🤖 AI Summary
This work addresses the vulnerability of external skill updating to sparse or noisy execution trajectories, which can lead to the entrenchment of ineffective or even detrimental policies. To mitigate this issue, the authors propose a training-free skill optimization framework that leverages a falsifiable hypothesis-driven mechanism. By integrating controlled experiments, behavioral discrepancy analysis, and progressive skill disclosure, the method enables auditable and noise-resilient skill curation and execution at frozen model inference endpoints.
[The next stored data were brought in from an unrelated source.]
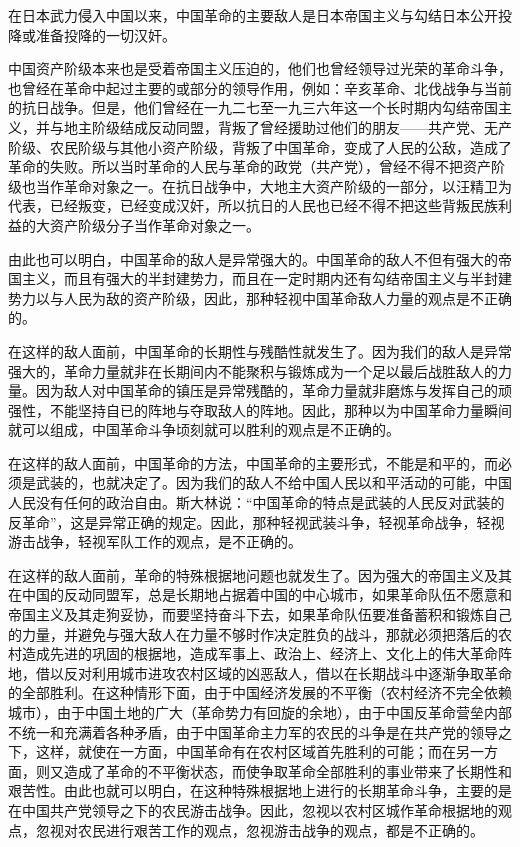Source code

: \documentclass[UTF8, 12pt, a4paper]{ctexrep}
\begin{document}
在日本武力侵入中国以来，中国革命的主要敌人是日本帝国主义与勾结日本公开投降或准备投降的一切汉奸。

中国资产阶级本来也是受着帝国主义压迫的，他们也曾经领导过光荣的革命斗争，也曾经在革命中起过主要的或部分的领导作用，例如：辛亥革命、北伐战争与当前的抗日战争。但是，他们曾经在一九二七至一九三六年这一个长时期内勾结帝国主义，并与地主阶级结成反动同盟，背叛了曾经援助过他们的朋友——共产党、无产阶级、农民阶级与其他小资产阶级，背叛了中国革命，变成了人民的公敌，造成了革命的失败。所以当时革命的人民与革命的政党（共产党），曾经不得不把资产阶级也当作革命对象之一。在抗日战争中，大地主大资产阶级的一部分，以汪精卫为代表，已经叛变，已经变成汉奸，所以抗日的人民也已经不得不把这些背叛民族利益的大资产阶级分子当作革命对象之一。

由此也可以明白，中国革命的敌人是异常强大的。中国革命的敌人不但有强大的帝国主义，而且有强大的半封建势力，而且在一定时期内还有勾结帝国主义与半封建势力以与人民为敌的资产阶级，因此，那种轻视中国革命敌人力量的观点是不正确的。

在这样的敌人面前，中国革命的长期性与残酷性就发生了。因为我们的敌人是异常强大的，革命力量就非在长期间内不能聚积与锻炼成为一个足以最后战胜敌人的力量。因为敌人对中国革命的镇压是异常残酷的，革命力量就非磨炼与发挥自己的顽强性，不能坚持自已的阵地与夺取敌人的阵地。因此，那种以为中国革命力量瞬间就可以组成，中国革命斗争顷刻就可以胜利的观点是不正确的。

在这样的敌人面前，中国革命的方法，中国革命的主要形式，不能是和平的，而必须是武装的，也就决定了。因为我们的敌人不给中国人民以和平活动的可能，中国人民没有任何的政治自由。斯大林说：“中国革命的特点是武装的人民反对武装的反革命”，这是异常正确的规定。因此，那种轻视武装斗争，轻视革命战争，轻视游击战争，轻视军队工作的观点，是不正确的。

在这样的敌人面前，革命的特殊根据地问题也就发生了。因为强大的帝国主义及其在中国的反动同盟军，总是长期地占据着中国的中心城市，如果革命队伍不愿意和帝国主义及其走狗妥协，而要坚持奋斗下去，如果革命队伍要准备蓄积和锻炼自己的力量，并避免与强大敌人在力量不够时作决定胜负的战斗，那就必须把落后的农村造成先进的巩固的根据地，造成军事上、政治上、经济上、文化上的伟大革命阵地，借以反对利用城市进攻农村区域的凶恶敌人，借以在长期战斗中逐渐争取革命的全部胜利。在这种情形下面，由于中国经济发展的不平衡（农村经济不完全依赖城市），由于中国土地的广大（革命势力有回旋的余地），由于中国反革命营垒内部不统一和充满着各种矛盾，由于中国革命主力军的农民的斗争是在共产党的领导之下，这样，就使在一方面，中国革命有在农村区域首先胜利的可能；而在另一方面，则又造成了革命的不平衡状态，而使争取革命全部胜利的事业带来了长期性和艰苦性。由此也就可以明白，在这种特殊根据地上进行的长期革命斗争，主要的是在中国共产党领导之下的农民游击战争。因此，忽视以农村区城作革命根据地的观点，忽视对农民进行艰苦工作的观点，忽视游击战争的观点，都是不正确的。
\end{document}
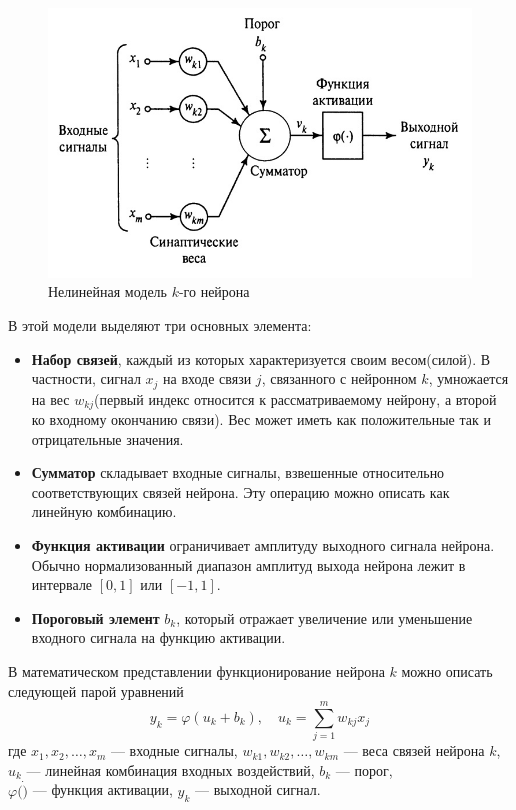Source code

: \documentclass[12pt, a4paper]{article}
\renewcommand{\phi}{\varphi}
\begin{document}
\begin{figure}[!h]
	\centering
	\includegraphics[width=0.8\linewidth]{neiron}
	\caption{Нелинейная модель $k$-го нейрона}
	\label{neiron}
\end{figure}

В этой модели выделяют три основных элемента:
\begin{itemize}
	\item \textbf{Набор связей}, каждый из которых характеризуется своим весом(силой). В частности, сигнал $x_j$ на входе связи $j$, связанного с нейронном $k$, умножается на вес $w_{kj}$(первый индекс относится к рассматриваемому нейрону, а второй ко входному окончанию связи). Вес может иметь как положительные так и отрицательные значения.
	\item \textbf{Сумматор} складывает входные сигналы, взвешенные относительно соответствующих связей нейрона. Эту операцию можно описать как линейную комбинацию.
	\item \textbf{Функция активации} ограничивает амплитуду выходного сигнала нейрона. Обычно нормализованный диапазон амплитуд выхода нейрона лежит в интервале $[0, 1]$ или $[-1, 1]$.
	\item \textbf{Пороговый элемент} $b_k$, который отражает увеличение или уменьшение входного сигнала на функцию активации.
\end{itemize}

\newpage
В математическом представлении функционирование нейрона $k$ можно описать следующей парой уравнений
\begin{equation}
	y_k = \phi(u_k + b_k), \quad u_k = \sum_{j = 1}^{m} w_{kj}x_j 
	\label{1}
\end{equation}
где $x_1, x_2, \dots, x_m$ --- входные сигналы,
$w_{k1}, w_{k2}, \dots, w_{km}$ --- веса связей нейрона $k$, \\
$u_k $ --- линейная комбинация входных воздействий,
$b_k$ --- порог,\\
$ \phi(\dot) $ --- функция активации,
$ y_k $ --- выходной сигнал.
\end{document}
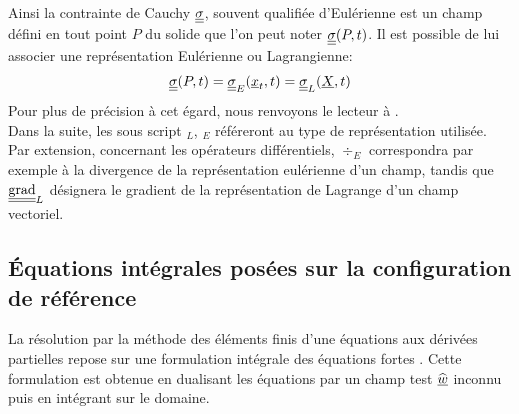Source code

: \documentclass[10pt]{book}
\begin{document}
Ainsi la contrainte de Cauchy $\underline{\underline{\sigma}}$, souvent qualifiée \og d'Eulérienne \fg{} est un champ défini en tout point $P$ du solide que l'on peut noter $\underline{\underline{\sigma}}(P,t)$. Il est possible de lui associer une représentation Eulérienne ou Lagrangienne:
$$\underline{\underline{\sigma}}(P,t)=\underline{\underline{\sigma}}_{E}(\underline{x}_{t},t)=\underline{\underline{\sigma}}_{L}(\underline{X},t)$$
Pour plus de précision à cet égard, nous renvoyons le lecteur à \cite{garrigues2016algebre, garrigues2016cinematique}.\\

Dans la suite, les sous script $_{L}$, $_{E}$ référeront au type de représentation utilisée. Par extension, concernant les opérateurs différentiels, $\div_{E}$ correspondra par exemple à la divergence de la représentation eulérienne d'un champ, tandis que $\tgrad_{L}$ désignera le gradient de la représentation de Lagrange d'un champ vectoriel.
\subsection{Équations intégrales posées sur la configuration de référence}
La résolution par la méthode des éléments finis d'une équations aux dérivées partielles repose sur une formulation intégrale des équations \og fortes \fg{}. Cette formulation est obtenue en dualisant les équations par un champ test $\widehat{\underline{w}}$ inconnu puis en intégrant sur le domaine.\\
\end{document}
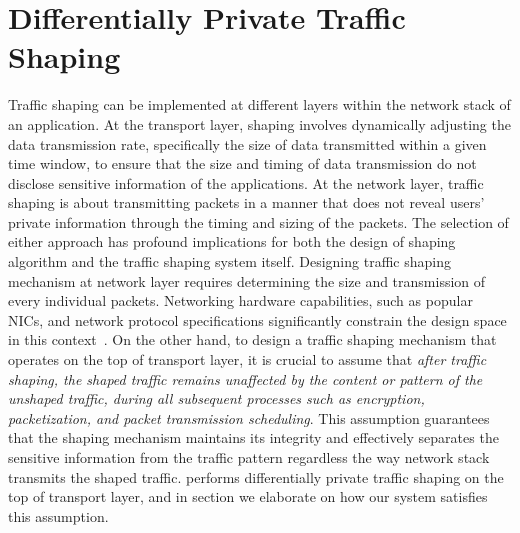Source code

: 
\chapter{Differentially Private Traffic Shaping}
\label{ch:dp-shaping}
Traffic shaping can be implemented at different layers within the network stack of an application.
At the transport layer, shaping involves dynamically adjusting the data transmission rate, specifically the size of data transmitted within a given time window, to ensure that the size and timing of data transmission do not disclose sensitive information of the applications.
At the network layer, traffic shaping is about transmitting packets in a manner that does not reveal users' private information through the timing and sizing of the packets. 
The selection of either approach has profound implications for both the design of shaping algorithm and the traffic shaping system itself.
Designing traffic shaping mechanism at network layer requires determining the size and transmission of every individual packets. 
Networking hardware capabilities, such as popular NICs, and network protocol specifications significantly constrain the design space in this context~\cite{mehta2022pacer}.  
On the other hand, to design a traffic shaping mechanism that operates on the top of transport layer, it is crucial to assume that \textit{after traffic shaping, the shaped traffic remains unaffected by the content or pattern of the unshaped traffic, during all subsequent processes such as encryption, packetization, and packet transmission scheduling}.
This assumption guarantees that the shaping mechanism maintains its integrity and effectively separates the sensitive information from the traffic pattern regardless the way network stack transmits the shaped traffic.
{\sys} performs differentially private traffic shaping on the top of transport layer, and in section {\addref} we elaborate on how our system satisfies this assumption.
 
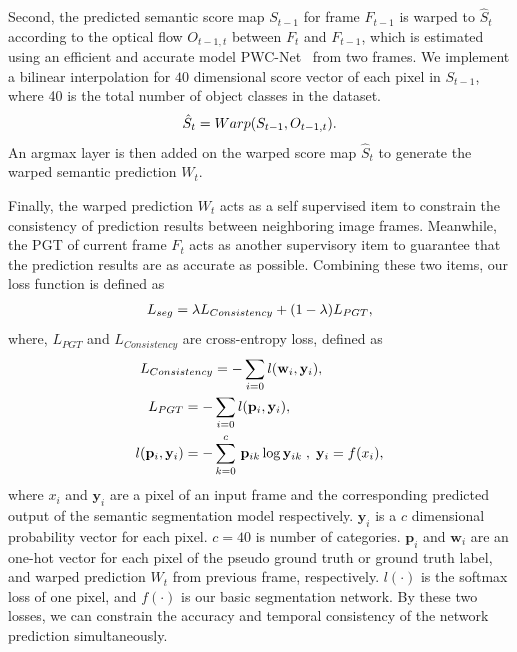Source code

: Second, the predicted semantic score map $S_{t-1}$ for frame $F_{t-1}$ is warped to $\hat{S}_{t}$ according to the optical flow $O_{t-1,t}$ between $F_t$ and $F_{t-1}$, which is estimated using an efficient and accurate model PWC-Net~\cite{Sun2018} from two frames. 
We implement a bilinear interpolation for $40$ dimensional score vector of each pixel in $S_{t-1}$, where 40 is the total number of object classes in the dataset. 
\begin{equation}
\centering
\hat{S}_{t}=Warp(S_{t-1},O_{t-1,t}).
\end{equation}
%
An argmax layer is then added on the warped score map ${\hat{S}_{t}}$ to generate the warped semantic prediction $W_{t}$.

Finally, the warped prediction $W_{t}$ acts as a self supervised item to constrain the consistency of prediction results between neighboring image frames.
%
Meanwhile, the PGT of current frame $F_t$ acts as another supervisory item to guarantee that the prediction results are as accurate as possible.
Combining these two items, our loss function is defined as
\begin{equation}
\centering
\begin{aligned}
L_{seg}= \lambda L_{Consistency} +(1-\lambda)L_{PGT},
\end{aligned}
\end{equation}
%
where, ${L_{PGT}}$ and ${L_{Consistency}}$ are cross-entropy loss, defined as
\begin{equation}
{
\vspace*{-0.6cm} 
\centering     
\begin{aligned} 
L_{Consistency} &= -\sum_{i=0} l(\mathbf{w}_i,\mathbf{y}_i),\\
L_{PGT} = -&\sum_{i=0} l(\mathbf{p}_i,\mathbf{y}_i), \\
l(\mathbf{p}_i,\mathbf{y}_i) = -&\sum_{k=0}^c \,\mathbf{p}_{ik}\log{\mathbf{y}_{ik}}\;,\; \mathbf{y}_{i} = f(x_{i}),\\
\end{aligned}
}
\end{equation}
%
where ${x_i}$ and ${\mathbf{y}_i}$ are a pixel of an input frame and the corresponding predicted output of the semantic segmentation model respectively. 
%
$\mathbf{y}_i$ is a $c$ dimensional probability vector for each pixel.
${c}=40$ is number of categories.
%
${\mathbf{p}_i}$ and ${\mathbf{w}_i}$ are an one-hot vector for each pixel of the pseudo ground truth or ground truth label, and warped prediction $W_{t}$ from previous frame, respectively. 
%
${l(\cdot)}$ is the softmax loss of one pixel, and ${f(\cdot)}$ is our basic segmentation network. 
%
By these two losses, we can constrain the accuracy and temporal consistency of the network prediction simultaneously.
Evaluated on ALFWorld, the approach yields substantial performance gains: average success rates improve by 6.9 and 4.0 percentage points for Qwen3-8B and Qwen3.6-27B, respectively. Notably, it maintains a +7.1-point advantage even under 20% erroneous feedback and demonstrates strong cross-run and cross-model transferability.
📝 Abstract
External skills can improve action-oriented LLM agents without changing model weights, but persistent skill updates are risky when they are distilled from sparse or noisy trajectories. A plausible reflection may encode a useful procedure, a spurious shortcut, or a rule that the target executor cannot reliably follow. We propose Hypothesis-Driven Skill Optimization (HDSO), a train-free framework in which both the skill curator and the agent executor are frozen inference endpoints. The curator observes executor traces, proposes a falsifiable hypothesis with an explicit validation plan, instantiates the hypothesis as a candidate skill package, validates the package through paired control/treatment executions, reviews behavior differences, and consolidates only supported candidates into an approved repository. The executor consumes approved skills through progressive disclosure, preserving the executor-only path when no skill is selected. On ALFWorld, HDSO improves executor-only baselines by +6.9 Avg. SR points for Qwen3-8B and +4.0 points for Qwen3.6-27B. Under 20% randomly flipped success/failure feedback during skill discovery and validation, HDSO preserves a +7.1-point gain for Qwen3-8B. Transfer and heterogeneous-pair diagnostics further show that validated repositories can be useful beyond the run that produced them, but cross-model curation succeeds only when curator diagnosis, executor capability, and validation evidence align. HDSO provides an auditable skill lifecycle for frozen action agents rather than an unconstrained memory accumulation procedure.